Just curious if anyone here got the iPad then took it back and purchased a different tablet.
Yeah, I know. Why would former iPad owners be here? I'm sure there are a few of you hanging around.
I guess I can raise my hand here. I bought the iPad, played with it for some days, found that it absolutely sucked at everything that I wanted to do with it (read eBooks, especially in bright daylight, watch movies, surf the web, write emails, WRITE, use it for remote administration of my server farm at work), and then I returned it to Apple. I own a Kindle now. While you cannot compare a Kindle with an iPad - one is a pure eBook reader, the other pretends to be a multi-purpose device - the Kindle does not suck at the one thing it was made for: Being an eBook reader.
The iPad's display is a nightmare in bright daylight, the on-screen-"keyboard" is the worst thing imaginable for writing, and iOS is too restricted to be a truly useful platform for real world use. Also, the iPad's hardware is too weak for even playing back movie rips without stuttering or dropping frames.
The only thing that was nice on it was playing Plants vs Zombies or Shredder Chess. And even here, I must say, I prefer my iPhone.
I might take another look at the iPad when it's grown up. But by that time, the competition will have released a series of devices with real operating systems that do not suffer from Apple's Walled Garden syndrome. And that Walled Garden will eventually be the iPad's worst enemy.
Anyway. I don't hate the iPad. I just think that it is a really useless toy.
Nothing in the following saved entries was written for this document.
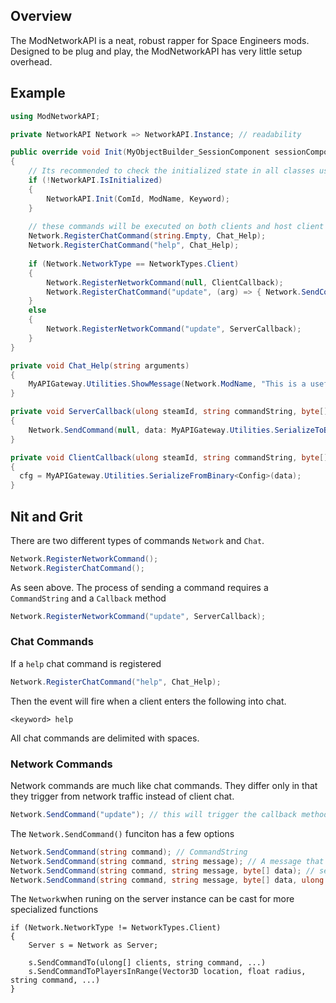## Overview

The ModNetworkAPI is a neat, robust rapper for Space Engineers mods. Designed to be plug and play, the ModNetworkAPI has very little setup overhead.

## Example

```cs
using ModNetworkAPI;

private NetworkAPI Network => NetworkAPI.Instance; // readability

public override void Init(MyObjectBuilder_SessionComponent sessionComponent)
{
    // Its recommended to check the initialized state in all classes using NetworkAPI
    if (!NetworkAPI.IsInitialized) 
    {
        NetworkAPI.Init(ComId, ModName, Keyword);
    }
    
    // these commands will be executed on both clients and host client
    Network.RegisterChatCommand(string.Empty, Chat_Help);
    Network.RegisterChatCommand("help", Chat_Help);
    
    if (Network.NetworkType == NetworkTypes.Client)
    {
        Network.RegisterNetworkCommand(null, ClientCallback);
        Network.RegisterChatCommand("update", (arg) => { Network.SendCommand("update"); });
    }
    else
    {
        Network.RegisterNetworkCommand("update", ServerCallback);
    }
}

private void Chat_Help(string arguments)
{
    MyAPIGateway.Utilities.ShowMessage(Network.ModName, "This is a useful help message");
}

private void ServerCallback(ulong steamId, string commandString, byte[] data)
{
    Network.SendCommand(null, data: MyAPIGateway.Utilities.SerializeToBinary(cfg), steamId: steamId);
}

private void ClientCallback(ulong steamId, string commandString, byte[] data)
{
  cfg = MyAPIGateway.Utilities.SerializeFromBinary<Config>(data);
}

```

## Nit and Grit

There are two different types of commands `Network` and `Chat`.
```cs
Network.RegisterNetworkCommand();
Network.RegisterChatCommand();
```

As seen above. The process of sending a command requires a `CommandString` and a `Callback` method
```cs
Network.RegisterNetworkCommand("update", ServerCallback);
```

### Chat Commands

If a `help` chat command is registered
```cs
Network.RegisterChatCommand("help", Chat_Help);
```
Then the event will fire when a client enters the following into chat.
```
<keyword> help
```
All chat commands are delimited with spaces.

### Network Commands

Network commands are much like chat commands. They differ only in that they trigger from network traffic instead of client chat.
```cs
Network.SendCommand("update"); // this will trigger the callback method of the reciever.
```

The `Network.SendCommand()` funciton has a few options
```cs
Network.SendCommand(string command); // CommandString
Network.SendCommand(string command, string message); // A message that will be in clients chat
Network.SendCommand(string command, string message, byte[] data); // serialized object data
Network.SendCommand(string command, string message, byte[] data, ulong steamId); // The receiver, Server only
```
The `Network`when runing on the server instance can be cast for more specialized functions
```
if (Network.NetworkType != NetworkTypes.Client)
{
    Server s = Network as Server;
    
    s.SendCommandTo(ulong[] clients, string command, ...)
    s.SendCommandToPlayersInRange(Vector3D location, float radius, string command, ...)
}
```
I don't really get the "I wanted it to do more" complaints. Of course we want everything we own to do more but it's not as if you were sold some blind item. I'm neither wealthy nor poor but before I drop nearly $1,000 on something I do a little bit of due diligence. I bought mine on the day the 3G was released and I already had a good sense of what it could and couldn't do so the "but it can't do...." posts seem a bit misguided.
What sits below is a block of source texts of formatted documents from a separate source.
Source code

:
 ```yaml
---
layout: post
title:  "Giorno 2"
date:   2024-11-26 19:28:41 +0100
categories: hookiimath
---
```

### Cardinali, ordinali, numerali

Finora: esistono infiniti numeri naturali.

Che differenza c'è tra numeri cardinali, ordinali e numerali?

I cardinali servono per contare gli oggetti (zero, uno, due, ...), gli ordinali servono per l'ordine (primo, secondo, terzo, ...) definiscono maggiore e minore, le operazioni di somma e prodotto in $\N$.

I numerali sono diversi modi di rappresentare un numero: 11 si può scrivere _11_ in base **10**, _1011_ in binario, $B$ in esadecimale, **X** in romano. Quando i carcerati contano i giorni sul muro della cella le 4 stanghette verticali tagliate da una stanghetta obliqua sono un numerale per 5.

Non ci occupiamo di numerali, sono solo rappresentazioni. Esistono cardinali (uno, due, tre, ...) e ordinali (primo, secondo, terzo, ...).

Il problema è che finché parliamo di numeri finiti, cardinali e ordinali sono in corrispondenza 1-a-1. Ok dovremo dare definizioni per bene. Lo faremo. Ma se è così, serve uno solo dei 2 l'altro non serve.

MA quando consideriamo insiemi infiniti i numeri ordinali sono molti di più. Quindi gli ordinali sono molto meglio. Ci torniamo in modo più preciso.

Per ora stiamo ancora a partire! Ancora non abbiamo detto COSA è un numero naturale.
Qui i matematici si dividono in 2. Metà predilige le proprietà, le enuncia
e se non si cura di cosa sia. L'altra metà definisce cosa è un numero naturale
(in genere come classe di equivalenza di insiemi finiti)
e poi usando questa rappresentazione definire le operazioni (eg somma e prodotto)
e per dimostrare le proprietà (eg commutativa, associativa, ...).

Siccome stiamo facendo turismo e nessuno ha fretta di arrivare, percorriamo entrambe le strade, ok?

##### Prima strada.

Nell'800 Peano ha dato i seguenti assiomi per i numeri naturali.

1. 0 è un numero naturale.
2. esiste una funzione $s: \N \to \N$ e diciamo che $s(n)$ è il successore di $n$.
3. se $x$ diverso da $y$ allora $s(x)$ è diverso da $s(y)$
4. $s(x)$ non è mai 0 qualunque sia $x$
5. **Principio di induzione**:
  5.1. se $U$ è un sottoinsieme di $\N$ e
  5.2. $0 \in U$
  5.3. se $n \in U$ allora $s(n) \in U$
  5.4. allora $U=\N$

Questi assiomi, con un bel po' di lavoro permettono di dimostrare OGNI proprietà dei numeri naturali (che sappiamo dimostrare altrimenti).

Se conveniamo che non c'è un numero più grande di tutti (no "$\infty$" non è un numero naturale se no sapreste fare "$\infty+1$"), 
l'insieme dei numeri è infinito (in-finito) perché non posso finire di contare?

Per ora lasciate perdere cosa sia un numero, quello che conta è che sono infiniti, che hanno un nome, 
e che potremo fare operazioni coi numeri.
There are too many things that you can only find out once you own and use the device for more than a few minutes in a shop. Usually, you grant an Apple device the benefit of the doubt, like, for example, "I probably get used to the on screen keyboard after a couple of days". But then you discover that you don't, and then you realize that the device doesn't cut it for you.
You are also misled by Apple to believe that Pages for iPad is a real word processor, and then you use it and find out that it is just something like the Wordpad accessory for Windows.
Apple also tries to tell you that you don't need Java or Flash for a real web browsing experience. Well, they obviously don't expect their users to connect their iPads to a corporate Intranet, video surveillance servers or any of the gazillion of online games or video websites on the Internet.
Apple also tells you that you can watch movies on the iPad. Well, not ONE of dozens of rips that I have on my hard disk played without frame drops on the iPad, and I tried almost all available (pay-for) video players from the AppStore.
Then the damn thing is just too heavy to really use it as an eBook reader in bed. Compare it with a Kindle and then honestly tell me what you prefer for reading a novel.
None of this can really be found out by reading hyped reviews or by playing with the thing in a store. You have to own the gadget for a couple of days to get there. And on the fourth day, I couldn't come up with anymore excuses for owning a useless electronic gadget and returned it.